Eine Sekunde verhielt Martin Opterberg den Schritt, und sie genügte dem alten Herrn, um ihn festzuhalten.

»Professor Barthelmeß,« kam er dem Erstaunten zu Hilfe. »Und hier ist auch meine liebe Frau Hadwiga. Nun geht sie im Gewand einer Fürstin, wie es sich für die Frau eines großen Künstlers geziemt. Ja, mein Freund, die Tage der Bitternis, in denen ich in der Wüste Ziegel strich, sind vorüber. Jetzt ist die Fronarbeit an die armen Reichen gekommen, von denen ich im Auftrage des bedeutendsten Berliner Kunsthändlers alte Gemälde zu geringen Einkaufs- und hohen Verkaufspreisen aufkaufe. Und meine drei Herren Söhne, dieses echte Barthelmeßblut — ah, dort steigen sie gerade aus ihrem eigengesteuerten Mercedeswagen — handeln mit allem, was Gott gedeihen läßt, hinüber und herüber über den Rhein, und die Sabine verschafft ihnen durch ihre aufrichtige Beliebtheit bei den fremden Herren Offizieren die Ein- und Ausfuhrbewilligungen durch das große Loch im Westen.« —

Er sprach in die Luft. Martin Opterberg hatte schweigend an die Hutkrempe gefaßt, als entschuldige er sich eines Versehens wegen, und war weitergegangen.

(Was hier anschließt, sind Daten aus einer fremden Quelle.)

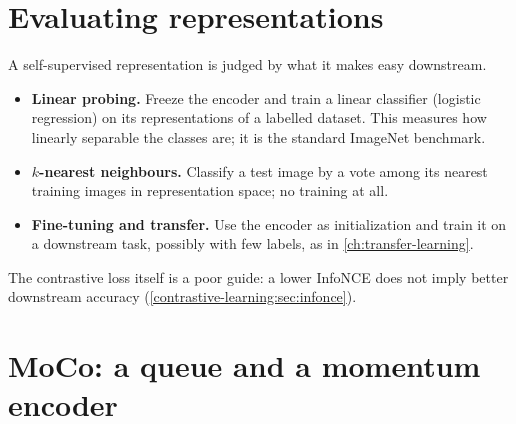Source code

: \begin{notechapter}
\section{Evaluating representations}\label{contrastive-practice:sec:evaluation}

A self-supervised representation is judged by what it makes easy downstream.
\begin{itemize}
  \item \textbf{Linear probing.} Freeze the encoder and train a linear classifier (logistic
        regression) on its representations of a labelled dataset. This measures how linearly
        separable the classes are; it is the standard ImageNet benchmark.
  \item \textbf{$k$-nearest neighbours.} Classify a test image by a vote among its nearest training
        images in representation space; no training at all.
  \item \textbf{Fine-tuning and transfer.} Use the encoder as initialization and train it on a
        downstream task, possibly with few labels, as in \cref{ch:transfer-learning}.
\end{itemize}
The contrastive loss itself is a poor guide: a lower InfoNCE does not imply better downstream
accuracy (\cref{contrastive-learning:sec:infonce}).

\section{MoCo: a queue and a momentum encoder}\label{contrastive-practice:sec:moco}


\end{notechapter}
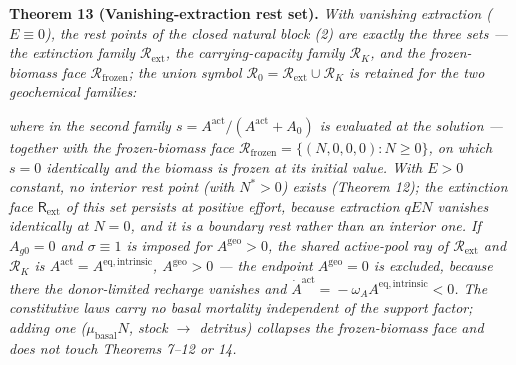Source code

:\documentclass[11pt]{article}
\begin{document}
\textbf{Theorem 13 (Vanishing-extraction rest set).} \emph{With vanishing extraction (\(E \equiv 0\)), the rest points of the closed natural block (2) are exactly the three sets --- the extinction family \(\mathcal{R}_{\mathrm{ext}}\), the carrying-capacity family \(\mathcal{R}_K\), and the frozen-biomass face \(\mathcal{R}_{\mathrm{frozen}}\); the union symbol \(\mathcal{R}_0 =\allowbreak{} \mathcal{R}_{\mathrm{ext}} \cup \mathcal{R}_K\) is retained for the two geochemical families:} 

\par\noindent{}\par

 \emph{where in the second family \(s =\allowbreak{} A^{\mathrm{act}}/(A^{\mathrm{act}} +\allowbreak{} A_0)\) is evaluated at the solution --- together with the frozen-biomass face \(\mathcal{R}_{\mathrm{frozen}} =\allowbreak{} \{(N,\allowbreak{} 0,\allowbreak{} 0,\allowbreak{} 0) : N \ge 0\}\), on which \(s = 0\) identically and the biomass is frozen at its initial value. With \(E>0\) constant, no interior rest point (with \(N^*>0\)) exists (Theorem 12); the extinction face \(\mathsf R_{\mathrm{ext}}\) of this set persists at positive effort, because extraction \(qEN\) vanishes identically at \(N=0\), and it is a boundary rest rather than an interior one. If \(A_{g0} = 0\) and \(\sigma \equiv 1\) is imposed for \(A^{\mathrm{geo}} > 0\), the shared active-pool ray of \(\mathcal{R}_{\mathrm{ext}}\) and \(\mathcal{R}_K\) is \(A^{\mathrm{act}} =\allowbreak{} A^{\mathrm{eq,\allowbreak{}intrinsic}}\), \(A^{\mathrm{geo}} > 0\) --- the endpoint \(A^{\mathrm{geo}} = 0\) is excluded, because there the donor-limited recharge vanishes and \(\dot A^{\mathrm{act}} =\allowbreak{} -\omega_A A^{\mathrm{eq,\allowbreak{}intrinsic}} < 0\). The constitutive laws carry no basal mortality independent of the support factor; adding one (\(\mu_{\mathrm{basal}} N\), stock \(\to\) detritus) collapses the frozen-biomass face and does not touch Theorems 7--12 or 14.}
\end{document}

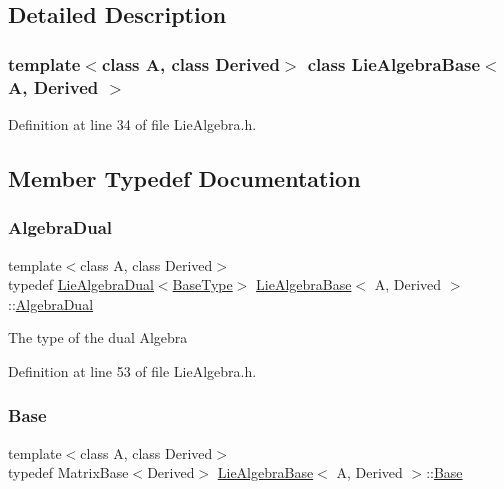 \subsection{Detailed Description}
\subsubsection*{template$<$class A, class Derived$>$\newline
class Lie\+Algebra\+Base$<$ A, Derived $>$}



Definition at line 34 of file Lie\+Algebra.\+h.



\subsection{Member Typedef Documentation}
\hypertarget{class_lie_algebra_base_a295c784d24a14e39763f3ff5c2abd155}{}\label{class_lie_algebra_base_a295c784d24a14e39763f3ff5c2abd155} 
\subsubsection{\texorpdfstring{Algebra\+Dual}{AlgebraDual}}
{\footnotesize\ttfamily template$<$class A, class Derived$>$ \\
typedef \hyperlink{class_lie_algebra_dual}{Lie\+Algebra\+Dual}$<$\hyperlink{class_lie_algebra_base_ae7884e2973ffa35f8b209b2831a066a1}{Base\+Type}$>$ \hyperlink{class_lie_algebra_base}{Lie\+Algebra\+Base}$<$ A, Derived $>$\+::\hyperlink{class_lie_algebra_base_a295c784d24a14e39763f3ff5c2abd155}{Algebra\+Dual}}

The type of the dual Algebra 

Definition at line 53 of file Lie\+Algebra.\+h.

\hypertarget{class_lie_algebra_base_aa2d976fdcf8653f8a5a3f414e725a3e9}{}\label{class_lie_algebra_base_aa2d976fdcf8653f8a5a3f414e725a3e9} 
\subsubsection{\texorpdfstring{Base}{Base}}
{\footnotesize\ttfamily template$<$class A, class Derived$>$ \\
typedef Matrix\+Base$<$Derived$>$ \hyperlink{class_lie_algebra_base}{Lie\+Algebra\+Base}$<$ A, Derived $>$\+::\hyperlink{class_lie_algebra_base_aa2d976fdcf8653f8a5a3f414e725a3e9}{Base}\hspace{0.3cm}{\ttfamily [protected]}}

Vor einem kleinen Papierladen blieb er stehen. Zeitungen und billige Bücher waren in der Auslage zu sehen, aber die waren es nicht, die ihn fesselten. Er blickte forschend durch die Scheiben und glaubte in dem Mann, der am Ladentische saß und Schreibübungen zu veranstalten schien, Broich zu erkennen, Broich, den er zuletzt mit abgeschossener Hand im Feldlazarett gesehen hatte.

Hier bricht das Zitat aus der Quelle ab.